Why Frances Gray Patton and ham? Because yesterday was Easter and we traditionally have ham for Easter. We, R.H. and I, always have a little "discussion" when it comes to how long to cook a ham. He, partly right, says it's already cooked and only needs the short cooking time the instructions recommend.
I, on the other hand, prefer my ham to be a beautiful red color, cooked until the flavor intensifies. I won yesterday because I insisted I had three books, by Southern authors, that backed me up, proof that dark ham is the best.
Today I present the first book, Frances Gray Patton's The Finer Things of Life:
"The Young Matrons were tired that February…Mrs. Battle offered to make a tipsy parson, and my mother asked if she couldn't see to the ham, which required soaking, boiling, baking, and innumerable fancy attentions before it was transformed into the noble object that would repose on a silver platter to be carved by the senior vestryman of St. Luke's Parish into paper-thin slices,
the color of red mahogany."
Did you get that? The color of red mahogany.

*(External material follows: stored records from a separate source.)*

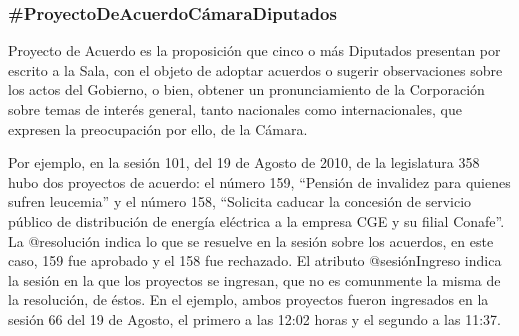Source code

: \subsubsection{\#ProyectoDeAcuerdoCámaraDiputados}

Proyecto de Acuerdo es la proposición que cinco o más Diputados
presentan por escrito a la Sala, con el objeto de adoptar acuerdos o
sugerir observaciones sobre los actos del Gobierno, o bien, obtener un
pronunciamiento de la Corporación sobre temas de interés general,
tanto nacionales como internacionales, que expresen la preocupación
por ello, de la Cámara.

Por ejemplo, en la sesión 101, del 19 de Agosto de 2010, de la
legislatura 358 hubo dos proyectos de acuerdo:
el número 159, ``Pensión de invalidez para quienes sufren leucemia'' y
el número 158, ``Solicita caducar la concesión de servicio público de
distribución de energía eléctrica a la empresa CGE y su filial
Conafe''. La @resolución indica lo que se resuelve en la sesión sobre
los acuerdos, en este caso, 159 fue aprobado y el 158 fue
rechazado. El atributo @sesiónIngreso indica la sesión en la que los
proyectos se ingresan, que no es comunmente la misma de la resolución,
de éstos. En el ejemplo, ambos proyectos fueron ingresados en la
sesión 66 del 19 de Agosto, el primero a las 12:02 horas y el segundo
a las 11:37.

\begin{description}
  
\end{description}
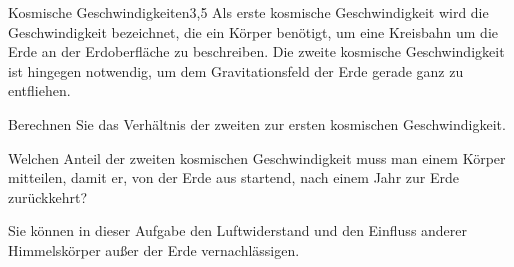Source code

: 


\begin{problem}{Kosmische Geschwindigkeiten}{3,5}
Als erste kosmische Geschwindigkeit wird die Geschwindigkeit bezeichnet, die ein Körper benötigt, um eine Kreisbahn um die Erde an der Erdoberfläche zu beschreiben.  Die zweite kosmische Geschwindigkeit ist hingegen notwendig, um dem Gravitationsfeld der Erde gerade ganz zu entfliehen.
\begin{abcenum}
  \item Berechnen Sie das Verhältnis der zweiten zur ersten kosmischen Geschwindigkeit.
  \item Welchen Anteil der zweiten kosmischen Geschwindigkeit muss man einem Körper mitteilen, damit er, von der Erde aus startend, nach einem Jahr zur Erde zurückkehrt?
\end{abcenum}

Sie können in dieser Aufgabe den Luftwiderstand und den Einfluss anderer Himmelskörper außer der Erde vernachlässigen.


\end{problem}
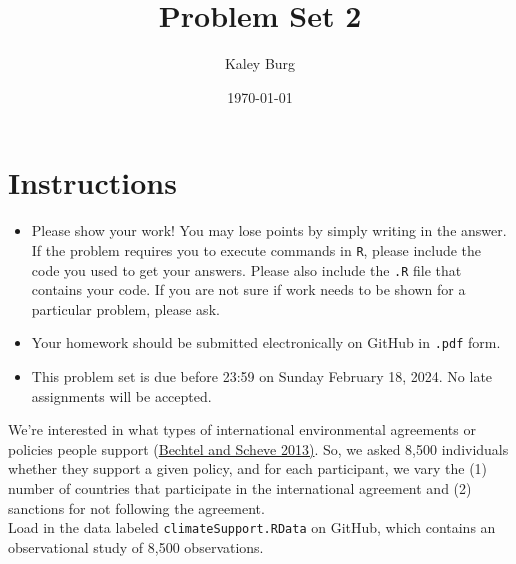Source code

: \documentclass[12pt,letterpaper]{article}
\title{Problem Set 2}
\date{\today}
\author{Kaley Burg}
\begin{document}
	\maketitle
	\section*{Instructions}
	\begin{itemize}
		\item Please show your work! You may lose points by simply writing in the answer. If the problem requires you to execute commands in \texttt{R}, please include the code you used to get your answers. Please also include the \texttt{.R} file that contains your code. If you are not sure if work needs to be shown for a particular problem, please ask.
		\item Your homework should be submitted electronically on GitHub in \texttt{.pdf} form.
		\item This problem set is due before 23:59 on Sunday February 18, 2024. No late assignments will be accepted.
	\end{itemize}

	
	

	\vspace{.25cm}
\noindent We're interested in what types of international environmental agreements or policies people support (\href{https://www.pnas.org/content/110/34/13763}{Bechtel and Scheve 2013)}. So, we asked 8,500 individuals whether they support a given policy, and for each participant, we vary the (1) number of countries that participate in the international agreement and (2) sanctions for not following the agreement. \\

\noindent Load in the data labeled \texttt{climateSupport.RData} on GitHub, which contains an observational study of 8,500 observations.
\end{document}
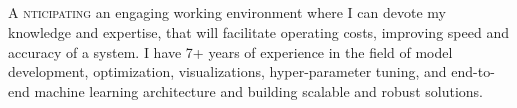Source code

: \documentclass[11pt, a4paper]{article}
\begin{document}
	\begin{center}
		\textcolor{dBlue}{{\HeaderNFont \AuthorFName}\hspace{0.7cm}{\HeaderNFont \AuthorLName}} \\
		\vspace{2pt}
		{\small \textcolor{dBlue}{\CyberPresence}}
		\vspace{-23pt}
	\end{center}

	\textcolor{dBlue}{
		\\ \noindent\makebox[\linewidth]{\rule{\textwidth}{2.1pt}}
		\vspace{-21pt} \\
		\noindent\makebox[\linewidth]{\rule{\paperwidth}{3.9pt}}
		\vspace{-13pt} \\
	}

	\lettrine{\DropCaps A \hspace{1pt}}{nticipating} an engaging working environment where I can devote my knowledge and expertise, that will facilitate operating costs, improving speed and accuracy of a system. I have 7+ years of experience in the field of model development, optimization, visualizations, hyper-parameter tuning, and end-to-end machine learning architecture and building scalable and robust solutions.



	\pagebreak
	\pagebreak
\end{document}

The Young Matrons in The Finer Things of Life knew what the men of their church liked--well done ham, richly flavored and richly colored.
"Mrs. Battle continued. 'We know which things are Representative and which things are not Representative. And my dear friends'--here her voice rose an octave--'pink ham does not represent St. Luke's Protestant Episcopal Church and, by God's grace, pink ham never shall!'"
Frances Gray Patton is a Southern author of the 1940s and 1950s who I admire with a passion that borders on obsession. Author of Good Morning, Miss Dove and contributor of fiction to all of the popular women's magazines of the day, Mrs. Patton lived in North Carolina with her husband who taught English at Duke University. I imagine her as chic and a woman of the world even though she wrote mainly of domestic themes.
And I present her as my first expert on the color a ham should be cooked to. I bet she never served a pink ham in her life.
Later on I'll present two more Southern authors who agree with me. That should lay the question to rest, although I doubt it will.